There are no lockdowns; international travel, restaurants, and cinemas are normal; and containment and control measures haven’t been needed for some time now. So, not much will change on ground with the WHO declaration. However, health officials say the virus isn’t going anywhere and advise people to get vaccinated, including getting booster doses if they qualify. Although many of the measures seen at the height of the pandemic, including masks and social distancing, aren’t required except in certain settings, like hospitals or nursing homes, officials say people with other health conditions or compromised immune systems may still want to continue with some of those precautions. Unlike in the early years of COVID-19, high immunization levels, both from vaccination and previous infection, have helped dramatically reduce disease spread.

The path forward

Thousands of people worldwide are still undergoing treatment for COVID-19 in intensive care units, and millions are grappling with long-term effects of the infection. Despite progress, the World Health Organization (WHO) continues to receive reports of thousands of deaths each week, with some estimates indicating a global excess mortality rate of approximately 10,000 deaths per day.

It is crucial to emphasize that the removal of the highest level of alert does not signify the end of the danger posed by COVID-19. The emergency status could be reinstated if the situation changes. The WHO chief has emphasized that countries must not interpret this news as a reason to lower their guard, dismantle established systems, or convey the message that COVID-19 is not a concern. Vigilance and precautionary measures remain essential.

In recognition of the ongoing challenges, the WHO has established a review committee tasked with developing long-term recommendations for countries on managing COVID-19. Additionally, the organization recently published an updated version of its strategic preparedness and response plan for COVID-19, outlining actions that countries should undertake over the next two years.
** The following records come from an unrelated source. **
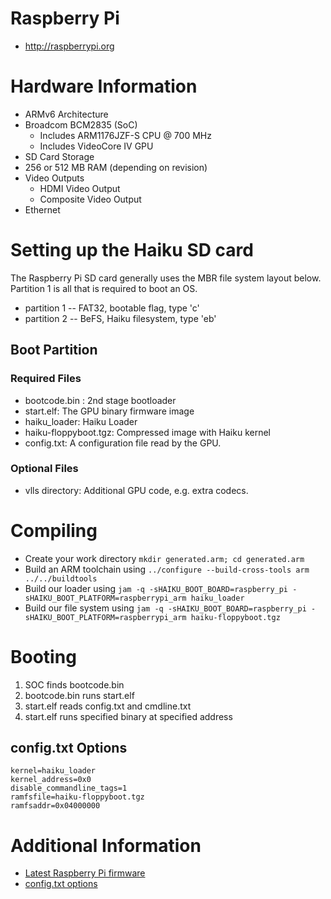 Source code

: # Raspberry Pi
* http://raspberrypi.org

# Hardware Information

* ARMv6 Architecture
* Broadcom BCM2835 (SoC)
  * Includes ARM1176JZF-S CPU @ 700 MHz
  * Includes VideoCore IV GPU
* SD Card Storage
* 256 or 512 MB RAM (depending on revision)
* Video Outputs
  * HDMI Video Output
  * Composite Video Output
* Ethernet

# Setting up the Haiku SD card

The Raspberry Pi SD card generally uses the MBR file system layout below. Partition 1 is all that is required to boot an OS.

*  partition 1 -- FAT32, bootable flag, type 'c'
*  partition 2 -- BeFS, Haiku filesystem, type 'eb'

## Boot Partition

### Required Files

*  bootcode.bin : 2nd stage bootloader
*  start.elf: The GPU binary firmware image
*  haiku_loader: Haiku Loader
*  haiku-floppyboot.tgz: Compressed image with Haiku kernel
*  config.txt: A configuration file read by the GPU.

### Optional Files

*  vlls directory: Additional GPU code, e.g. extra codecs.

# Compiling

*  Create your work directory `mkdir generated.arm; cd generated.arm`
*  Build an ARM toolchain using `../configure --build-cross-tools arm ../../buildtools`
*  Build our loader using `jam -q -sHAIKU_BOOT_BOARD=raspberry_pi -sHAIKU_BOOT_PLATFORM=raspberrypi_arm haiku_loader`
*  Build our file system using `jam -q -sHAIKU_BOOT_BOARD=raspberry_pi -sHAIKU_BOOT_PLATFORM=raspberrypi_arm haiku-floppyboot.tgz`

# Booting

1. SOC finds bootcode.bin
2. bootcode.bin runs start.elf
2. start.elf reads config.txt and cmdline.txt
3. start.elf runs specified binary at specified address

## config.txt Options

    kernel=haiku_loader
    kernel_address=0x0
    disable_commandline_tags=1
    ramfsfile=haiku-floppyboot.tgz
    ramfsaddr=0x04000000

# Additional Information

* [Latest Raspberry Pi firmware](http://github.com/raspberrypi/firmware/tree/master/boot)
* [config.txt options](http://www.elinux.org/RPiconfig)

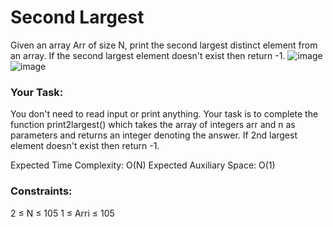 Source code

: # Second Largest 

Given an array Arr of size N, print the second largest distinct element from an array. If the second largest element doesn't exist then return -1.
![image](https://github.com/DeekshaMalviya/100-Days-of-Code/assets/132806772/cc519577-e864-4496-9a60-e5a1b8c45be8)
![image](https://github.com/DeekshaMalviya/100-Days-of-Code/assets/132806772/8271465d-bcd6-4bbf-9afe-67a38f396fff)

### Your Task:
You don't need to read input or print anything. Your task is to complete the function print2largest() which takes the array of integers arr and n as parameters and returns an integer denoting the answer. If 2nd largest element doesn't exist then return -1.

Expected Time Complexity: O(N)
Expected Auxiliary Space: O(1)

### Constraints:
2 ≤ N ≤ 105
1 ≤ Arri ≤ 105
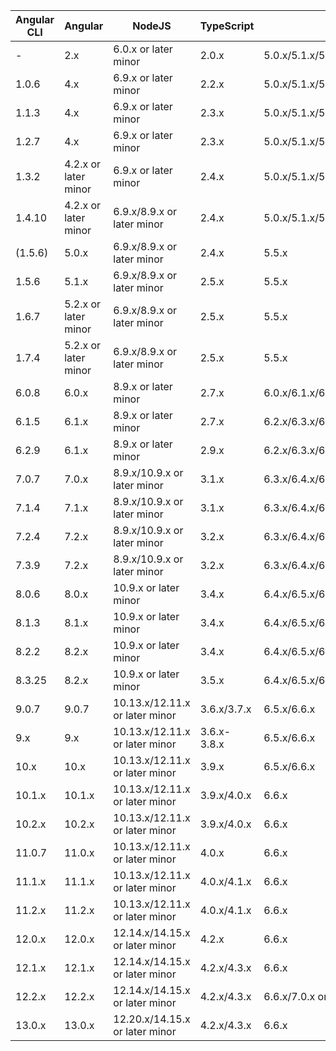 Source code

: |Angular CLI|       Angular      |            NodeJS            |TypeScript |              RxJS Version               |
|-----------|--------------------|------------------------------|-----------|-----------------------------------------|
|-          |2.x                 |6.0.x or later minor          |2.0.x      |5.0.x/5.1.x/5.2.x/5.3.x/5.4.x/5.5.x      |
|1.0.6      |4.x                 |6.9.x or later minor          |2.2.x      |5.0.x/5.1.x/5.2.x/5.3.x/5.4.x/5.5.x      |
|1.1.3      |4.x                 |6.9.x or later minor          |2.3.x      |5.0.x/5.1.x/5.2.x/5.3.x/5.4.x/5.5.x      |
|1.2.7      |4.x                 |6.9.x or later minor          |2.3.x      |5.0.x/5.1.x/5.2.x/5.3.x/5.4.x/5.5.x      |
|1.3.2      |4.2.x or later minor|6.9.x or later minor          |2.4.x      |5.0.x/5.1.x/5.2.x/5.3.x/5.4.x/5.5.x      |
|1.4.10     |4.2.x or later minor|6.9.x/8.9.x or later minor    |2.4.x      |5.0.x/5.1.x/5.2.x/5.3.x/5.4.x/5.5.x      |
|(1.5.6)    |5.0.x               |6.9.x/8.9.x or later minor    |2.4.x      |5.5.x                                    |
|1.5.6      |5.1.x               |6.9.x/8.9.x or later minor    |2.5.x      |5.5.x                                    |
|1.6.7      |5.2.x or later minor|6.9.x/8.9.x or later minor    |2.5.x      |5.5.x                                    |
|1.7.4      |5.2.x or later minor|6.9.x/8.9.x or later minor    |2.5.x      |5.5.x                                    |
|6.0.8      |6.0.x               |8.9.x or later minor          |2.7.x      |6.0.x/6.1.x/6.2.x/6.3.x/6.4.x/6.5.x/6.6.x|
|6.1.5      |6.1.x               |8.9.x or later minor          |2.7.x      |6.2.x/6.3.x/6.4.x/6.5.x/6.6.x            |
|6.2.9      |6.1.x               |8.9.x or later minor          |2.9.x      |6.2.x/6.3.x/6.4.x/6.5.x/6.6.x            |
|7.0.7      |7.0.x               |8.9.x/10.9.x or later minor   |3.1.x      |6.3.x/6.4.x/6.5.x/6.6.x                  |
|7.1.4      |7.1.x               |8.9.x/10.9.x or later minor   |3.1.x      |6.3.x/6.4.x/6.5.x/6.6.x                  |
|7.2.4      |7.2.x               |8.9.x/10.9.x or later minor   |3.2.x      |6.3.x/6.4.x/6.5.x/6.6.x                  |
|7.3.9      |7.2.x               |8.9.x/10.9.x or later minor   |3.2.x      |6.3.x/6.4.x/6.5.x/6.6.x                  |
|8.0.6      |8.0.x               |10.9.x or later minor         |3.4.x      |6.4.x/6.5.x/6.6.x                        |
|8.1.3      |8.1.x               |10.9.x or later minor         |3.4.x      |6.4.x/6.5.x/6.6.x                        |
|8.2.2      |8.2.x               |10.9.x or later minor         |3.4.x      |6.4.x/6.5.x/6.6.x                        |
|8.3.25     |8.2.x               |10.9.x or later minor         |3.5.x      |6.4.x/6.5.x/6.6.x                        |
|9.0.7      |9.0.7               |10.13.x/12.11.x or later minor|3.6.x/3.7.x|6.5.x/6.6.x                              |
|9.x        |9.x                 |10.13.x/12.11.x or later minor|3.6.x-3.8.x|6.5.x/6.6.x                              |
|10.x       |10.x                |10.13.x/12.11.x or later minor|3.9.x      |6.5.x/6.6.x                              |
|10.1.x     |10.1.x              |10.13.x/12.11.x or later minor|3.9.x/4.0.x|6.6.x                                    |
|10.2.x     |10.2.x              |10.13.x/12.11.x or later minor|3.9.x/4.0.x|6.6.x                                    |
|11.0.7     |11.0.x              |10.13.x/12.11.x or later minor|4.0.x      |6.6.x                                    |
|11.1.x     |11.1.x              |10.13.x/12.11.x or later minor|4.0.x/4.1.x|6.6.x                                    |
|11.2.x     |11.2.x              |10.13.x/12.11.x or later minor|4.0.x/4.1.x|6.6.x                                    |
|12.0.x     |12.0.x              |12.14.x/14.15.x or later minor|4.2.x      |6.6.x                                    |
|12.1.x     |12.1.x              |12.14.x/14.15.x or later minor|4.2.x/4.3.x|6.6.x                                    |
|12.2.x     |12.2.x              |12.14.x/14.15.x or later minor|4.2.x/4.3.x|6.6.x/7.0.x or later minor version       |
|13.0.x     |13.0.x              |12.20.x/14.15.x or later minor|4.2.x/4.3.x|6.6.x
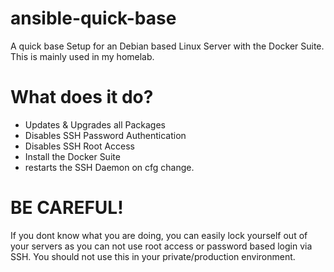 # ansible-quick-base
A quick base Setup for an Debian based Linux Server with the Docker Suite.
This is mainly used in my homelab.

# What does it do?
- Updates & Upgrades all Packages
- Disables SSH Password Authentication
- Disables SSH Root Access
- Install the Docker Suite
- restarts the SSH Daemon on cfg change.

# BE CAREFUL! 
If you dont know what you are doing, you can easily lock yourself out of your servers as you can not use root access or password based login via SSH.
You should not use this in your private/production environment.
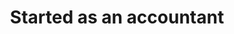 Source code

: ---
title: Started as an accountant
sidebar_position: 6
description: Getting started as an accountant
toc_min_heading_level: 2
toc_max_heading_level: 4
tags:
  - Getting started
  - Bank
  - Chart of accounts
--- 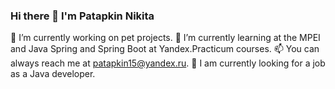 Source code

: ### Hi there 👋 I'm Patapkin Nikita


🔭 I’m currently working on pet projects.
🌱 I’m currently learning at the MPEI and Java Spring and Spring Boot at Yandex.Practicum courses.
📫 You can always reach me at patapkin15@yandex.ru.
:eyes: I am currently looking for a job as a Java developer.
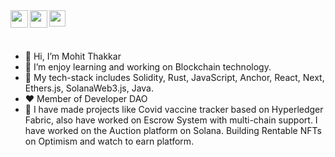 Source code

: <a href="https://www.linkedin.com/in/mohit-thakkar-3008/" target="_blank">
  <img  align="left" width="28px" src="https://cdn.pixabay.com/photo/2017/08/22/11/56/linked-in-2668700_1280.png" />
</a>

<a href="https://twitter.com/mohit_thakkar_" target="_blank">
  <img  align="left" width="28px" src="https://as1.ftcdn.net/v2/jpg/03/20/88/34/1000_F_320883488_PMmkQget359WtY6foB1xFN3Wcvus6WTM.jpg" />
</a>

<a href="mailto:thakkarmohit90@gmail.com">
  <img align="left" width="26px" src="https://logodownload.org/wp-content/uploads/2018/03/gmail-logo-16.png" />
</a>
<br>
<br>
<br>

- 👋 Hi, I’m Mohit Thakkar
- 👀 I’m enjoy learning and working on Blockchain technology.
- 🌱 My tech-stack includes Solidity, Rust, JavaScript, Anchor, React, Next, Ethers.js, SolanaWeb3.js, Java.
- ❤️ Member of Developer DAO
- 🚀 I have made projects like Covid vaccine tracker based on Hyperledger Fabric, also have worked on Escrow System with multi-chain support. I have worked on the Auction platform on Solana. Building Rentable NFTs on Optimism and watch to earn platform.

      
<!---
mohitthakkar30/mohitthakkar30 is a ✨ special ✨ repository because its `README.md` (this file) appears on your GitHub profile.
You can click the Preview link to take a look at your changes.
--->

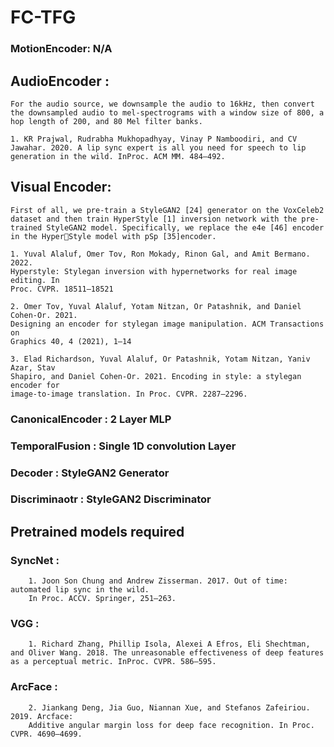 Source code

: # FC-TFG 
    
### MotionEncoder: N/A

## AudioEncoder : 
    For the audio source, we downsample the audio to 16kHz, then convert the downsampled audio to mel-spectrograms with a window size of 800, a hop length of 200, and 80 Mel filter banks.

    1. KR Prajwal, Rudrabha Mukhopadhyay, Vinay P Namboodiri, and CV Jawahar. 2020. A lip sync expert is all you need for speech to lip generation in the wild. InProc. ACM MM. 484–492.

## Visual Encoder:
    First of all, we pre-train a StyleGAN2 [24] generator on the VoxCeleb2 dataset and then train HyperStyle [1] inversion network with the pre-trained StyleGAN2 model. Specifically, we replace the e4e [46] encoder in the Hyper￾Style model with pSp [35]encoder.

    1. Yuval Alaluf, Omer Tov, Ron Mokady, Rinon Gal, and Amit Bermano. 2022.
    Hyperstyle: Stylegan inversion with hypernetworks for real image editing. In
    Proc. CVPR. 18511–18521

    2. Omer Tov, Yuval Alaluf, Yotam Nitzan, Or Patashnik, and Daniel Cohen-Or. 2021.
    Designing an encoder for stylegan image manipulation. ACM Transactions on
    Graphics 40, 4 (2021), 1–14

    3. Elad Richardson, Yuval Alaluf, Or Patashnik, Yotam Nitzan, Yaniv Azar, Stav
    Shapiro, and Daniel Cohen-Or. 2021. Encoding in style: a stylegan encoder for
    image-to-image translation. In Proc. CVPR. 2287–2296.


###    CanonicalEncoder : 2 Layer MLP

###    TemporalFusion : Single 1D convolution Layer

###    Decoder : StyleGAN2 Generator

###    Discriminaotr : StyleGAN2 Discriminator


## Pretrained models required ##

### SyncNet :   
        1. Joon Son Chung and Andrew Zisserman. 2017. Out of time: automated lip sync in the wild. 
        In Proc. ACCV. Springer, 251–263.

### VGG : 
        1. Richard Zhang, Phillip Isola, Alexei A Efros, Eli Shechtman, and Oliver Wang. 2018. The unreasonable effectiveness of deep features as a perceptual metric. InProc. CVPR. 586–595.

### ArcFace : 
        2. Jiankang Deng, Jia Guo, Niannan Xue, and Stefanos Zafeiriou. 2019. Arcface:
        Additive angular margin loss for deep face recognition. In Proc. CVPR. 4690–4699. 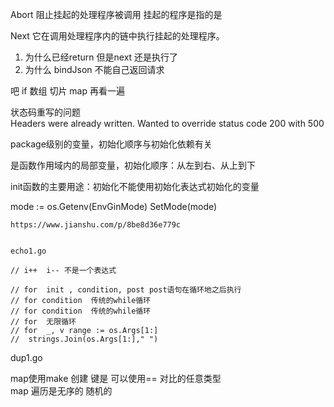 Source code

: Abort 阻止挂起的处理程序被调用
挂起的程序是指的是


Next 它在调用处理程序内的链中执行挂起的处理程序。


1. 为什么已经return 但是next 还是执行了
2. 为什么  bindJson 不能自己返回请求

吧  if  数组  切片  map  再看一遍

状态码重写的问题  
 Headers were already written. Wanted to override status code 200 with 500


 
package级别的变量，初始化顺序与初始化依赖有关  

是函数作用域内的局部变量，初始化顺序：从左到右、从上到下


init函数的主要用途：初始化不能使用初始化表达式初始化的变量


mode := os.Getenv(EnvGinMode)
	SetMode(mode)
	
	
	https://www.jianshu.com/p/8be8d36e779c
	
	
	echo1.go
	
	// i++  i-- 不是一个表达式
    
    // for  init , condition, post post语句在循环地之后执行
    // for condition  传统的while循环
    // for condition  传统的while循环
    // for  无限循环
    // for  _, v range := os.Args[1:]
    //  strings.Join(os.Args[1:]," ")


dup1.go


 map使用make 创建  键是 可以使用== 对比的任意类型  
 map 遍历是无序的 随机的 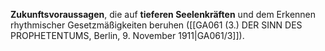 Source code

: 
**Zukunftsvoraussagen**, die auf **tieferen Seelenkräften** und dem Erkennen rhythmischer Gesetzmäßigkeiten beruhen ([[GA061 (3.) DER SINN DES PROPHETENTUMS, Berlin, 9. November 1911|GA061/3]]).
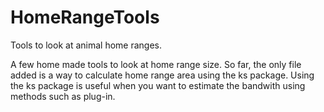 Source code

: HomeRangeTools
==============

Tools to look at animal home ranges.

A few home made tools to look at home range size. So far, the only file added is a way to calculate home range area using the ks package. Using the ks package is useful when you want to estimate the bandwith using methods such as plug-in.
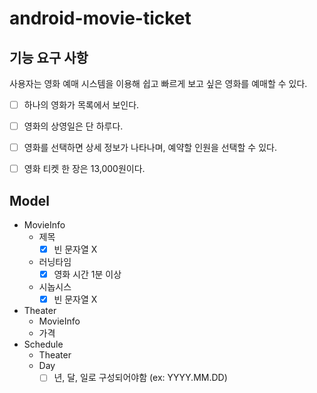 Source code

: # android-movie-ticket

## 기능 요구 사항
사용자는 영화 예매 시스템을 이용해 쉽고 빠르게 보고 싶은 영화를 예매할 수 있다.

- [ ] 하나의 영화가 목록에서 보인다.
- [ ] 영화의 상영일은 단 하루다.
- [ ] 영화를 선택하면 상세 정보가 나타나며, 예약할 인원을 선택할 수 있다.
- [ ] 영화 티켓 한 장은 13,000원이다.


## Model
- MovieInfo
  - 제목
    - [x] 빈 문자열 X
  - 러닝타임
    - [x] 영화 시간 1분 이상
  - 시놉시스
    - [x] 빈 문자열 X
- Theater
  - MovieInfo
  - 가격
- Schedule
  - Theater
  - Day
    - [ ] 년, 달, 일로 구성되어야함 (ex: YYYY.MM.DD) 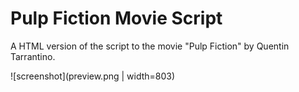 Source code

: # Pulp Fiction Movie Script

A HTML version of the script to the movie "Pulp Fiction" by Quentin Tarrantino.

![screenshot](preview.png | width=803)
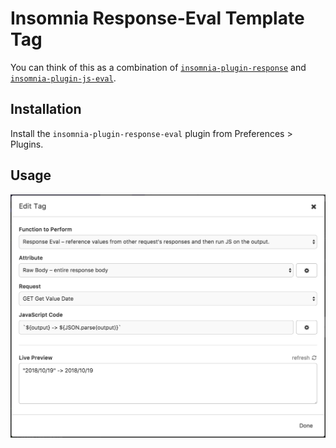 # Insomnia Response-Eval Template Tag

You can think of this as a combination of [`insomnia-plugin-response`](https://www.npmjs.com/package/insomnia-plugin-response) and [`insomnia-plugin-js-eval`](https://www.npmjs.com/package/insomnia-plugin-js-eval).

## Installation
Install the `insomnia-plugin-response-eval` plugin from Preferences > Plugins.

## Usage
![example](example.png)
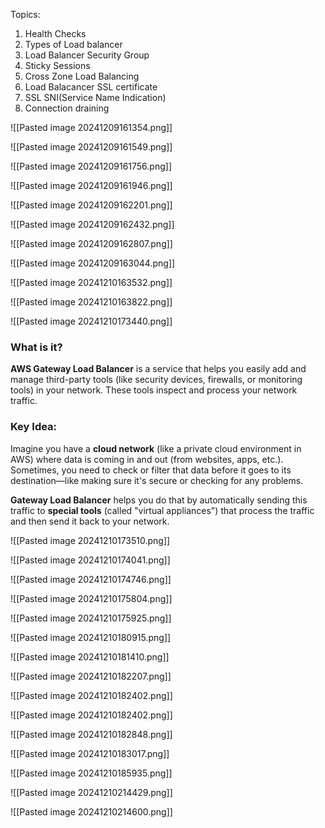 Topics:
1. Health Checks
2. Types of Load balancer
3. Load Balancer Security Group
4. Sticky Sessions
5. Cross Zone Load Balancing
6. Load Balacancer SSL certificate
7. SSL SNI(Service Name Indication)
8. Connection draining


![[Pasted image 20241209161354.png]]

  ![[Pasted image 20241209161549.png]]


![[Pasted image 20241209161756.png]]

 ![[Pasted image 20241209161946.png]]


![[Pasted image 20241209162201.png]]

 ![[Pasted image 20241209162432.png]]

![[Pasted image 20241209162807.png]]

![[Pasted image 20241209163044.png]]





![[Pasted image 20241210163532.png]]


![[Pasted image 20241210163822.png]]



![[Pasted image 20241210173440.png]]


### What is it?

**AWS Gateway Load Balancer** is a service that helps you easily add and manage third-party tools (like security devices, firewalls, or monitoring tools) in your network. These tools inspect and process your network traffic.

### Key Idea:

Imagine you have a **cloud network** (like a private cloud environment in AWS) where data is coming in and out (from websites, apps, etc.). Sometimes, you need to check or filter that data before it goes to its destination—like making sure it's secure or checking for any problems.

**Gateway Load Balancer** helps you do that by automatically sending this traffic to **special tools** (called "virtual appliances") that process the traffic and then send it back to your network.


![[Pasted image 20241210173510.png]]




![[Pasted image 20241210174041.png]]



![[Pasted image 20241210174746.png]]





![[Pasted image 20241210175804.png]]




![[Pasted image 20241210175925.png]]




![[Pasted image 20241210180915.png]]


![[Pasted image 20241210181410.png]]



![[Pasted image 20241210182207.png]]

![[Pasted image 20241210182402.png]]

![[Pasted image 20241210182402.png]]


![[Pasted image 20241210182848.png]]


![[Pasted image 20241210183017.png]]



![[Pasted image 20241210185935.png]]

![[Pasted image 20241210214429.png]]


![[Pasted image 20241210214600.png]]

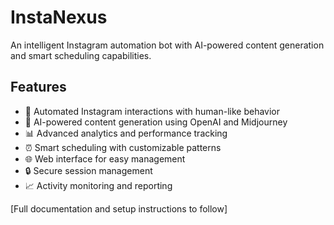 # InstaNexus

An intelligent Instagram automation bot with AI-powered content generation and smart scheduling capabilities.

## Features

- 🤖 Automated Instagram interactions with human-like behavior
- 🎨 AI-powered content generation using OpenAI and Midjourney
- 📊 Advanced analytics and performance tracking
- ⏰ Smart scheduling with customizable patterns
- 🌐 Web interface for easy management
- 🔒 Secure session management
- 📈 Activity monitoring and reporting

[Full documentation and setup instructions to follow] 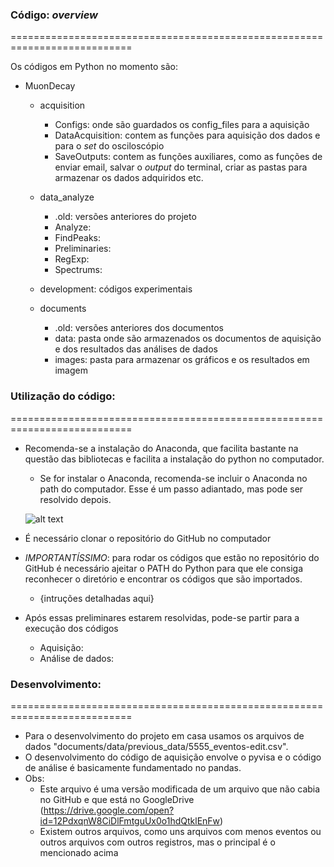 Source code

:### Código: _overview_ 
===========================================================================

Os códigos em Python no momento são:

- MuonDecay
	 - acquisition
		- Configs: onde são guardados os config_files para a aquisição
		- DataAcquisition: contem as funções para aquisição dos dados e para o _set_ do osciloscópio
		- SaveOutputs: contem as funções auxiliares, como as funções de enviar email, salvar o _output_ do terminal, criar as pastas para armazenar os dados adquiridos etc.

	 - data_analyze
		- .old: versões anteriores do projeto
		- Analyze: 
		- FindPeaks:   
		- Preliminaries: 
		- RegExp: 
		- Spectrums: 

	 - development: códigos experimentais	

	 - documents
		- .old: versões anteriores dos documentos
		- data: pasta onde são armazenados os documentos de aquisição e dos resultados das análises de dados
		- images: pasta para armazenar os gráficos e os resultados em imagem




### Utilização do código: 
===========================================================================
 - Recomenda-se a instalação do Anaconda, que facilita bastante na questão das bibliotecas e facilita a instalação do python no computador.
 	- Se for instalar o Anaconda, recomenda-se incluir o Anaconda no path do computador. Esse é um passo adiantado, mas pode ser resolvido depois.
 	
 	![alt text](https://fgnt.github.io/python_crashkurs_doc/_images/path.png)
	
 - É necessário clonar o repositório do GitHub no computador
 - *IMPORTANTÍSSIMO*: para rodar os códigos que estão no repositório do GitHub é necessário ajeitar o PATH do Python para que ele consiga reconhecer o diretório e encontrar os códigos que são importados. 
 	- {intruções detalhadas aqui}
 
 - Após essas preliminares estarem resolvidas, pode-se partir para a execução dos códigos
 	- Aquisição:
 	- Análise de dados: 




### Desenvolvimento:
===========================================================================
 - Para o desenvolvimento do projeto em casa usamos os arquivos de dados "documents/data/previous_data/5555_eventos-edit.csv".
 - O desenvolvimento do código de aquisição envolve o pyvisa e o código de análise é basicamente fundamentado no pandas.
 - Obs:
 	- Este arquivo é uma versão modificada de um arquivo que não cabia no GitHub e que está no GoogleDrive (https://drive.google.com/open?id=12PdxqnW8CiDlFmtguUx0o1hdQtklEnFw)
 	- Existem outros arquivos, como uns arquivos com menos eventos ou outros arquivos com outros registros, mas o principal é o mencionado acima
 
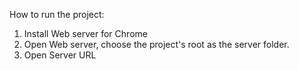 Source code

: How to run the project:


1. Install Web server for Chrome
2. Open Web server, choose the project's root as the server folder.
3. Open Server URL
Surveillance efforts should now focus primarily on identifying dangerous and disruptive variants of the virus, particularly those leading to hospitalizations. Community-level surveillance can be conducted through wastewater analysis and the detection of clusters. Moreover, it is crucial to acknowledge that population immunity is waning. While universal vaccination is no longer mandatory, it may be prudent to consider prioritizing vaccinations for elderly individuals and those with comorbidities as immunity declines. Additionally, individuals at high risk should continue to wear masks in crowded and poorly ventilated spaces as a precautionary measure.

It is important for governments, healthcare systems, and individuals to remain vigilant, adapt to changing circumstances, and uphold necessary measures to prevent the further spread of COVID-19.